▶ Prompt
Copy every line of the entries that includes the word "hard".

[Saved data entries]
-=-=-
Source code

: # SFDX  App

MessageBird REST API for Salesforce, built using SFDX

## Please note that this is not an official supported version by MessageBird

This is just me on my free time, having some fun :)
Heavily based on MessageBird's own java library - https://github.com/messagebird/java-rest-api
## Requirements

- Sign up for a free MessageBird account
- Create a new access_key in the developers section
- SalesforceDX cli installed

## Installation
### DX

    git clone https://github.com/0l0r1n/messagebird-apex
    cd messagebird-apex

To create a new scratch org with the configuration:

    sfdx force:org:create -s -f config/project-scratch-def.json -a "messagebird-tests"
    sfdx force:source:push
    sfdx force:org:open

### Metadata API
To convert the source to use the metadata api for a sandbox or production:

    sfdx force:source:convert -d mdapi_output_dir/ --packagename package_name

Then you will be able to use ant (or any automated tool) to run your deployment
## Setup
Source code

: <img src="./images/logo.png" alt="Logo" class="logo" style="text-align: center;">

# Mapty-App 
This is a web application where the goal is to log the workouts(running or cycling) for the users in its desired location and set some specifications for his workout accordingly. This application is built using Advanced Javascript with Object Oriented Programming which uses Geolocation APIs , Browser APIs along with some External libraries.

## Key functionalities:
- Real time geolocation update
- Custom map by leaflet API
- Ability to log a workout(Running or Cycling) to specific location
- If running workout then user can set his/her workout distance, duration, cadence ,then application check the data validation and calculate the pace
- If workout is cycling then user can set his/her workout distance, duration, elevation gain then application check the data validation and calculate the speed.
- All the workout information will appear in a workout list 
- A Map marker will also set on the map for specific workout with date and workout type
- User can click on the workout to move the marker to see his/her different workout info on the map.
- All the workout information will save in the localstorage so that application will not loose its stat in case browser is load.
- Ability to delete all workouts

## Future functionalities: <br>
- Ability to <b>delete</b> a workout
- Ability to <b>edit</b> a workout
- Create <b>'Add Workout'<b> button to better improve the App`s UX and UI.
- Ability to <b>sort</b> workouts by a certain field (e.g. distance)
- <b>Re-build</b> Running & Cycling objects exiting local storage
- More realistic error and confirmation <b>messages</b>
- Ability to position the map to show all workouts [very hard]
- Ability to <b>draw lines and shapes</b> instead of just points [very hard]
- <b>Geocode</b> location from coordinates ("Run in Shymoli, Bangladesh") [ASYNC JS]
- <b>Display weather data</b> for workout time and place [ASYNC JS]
-=-=-
▶ Answer below
- Ability to position the map to show all workouts [very hard]
- Ability to <b>draw lines and shapes</b> instead of just points [very hard]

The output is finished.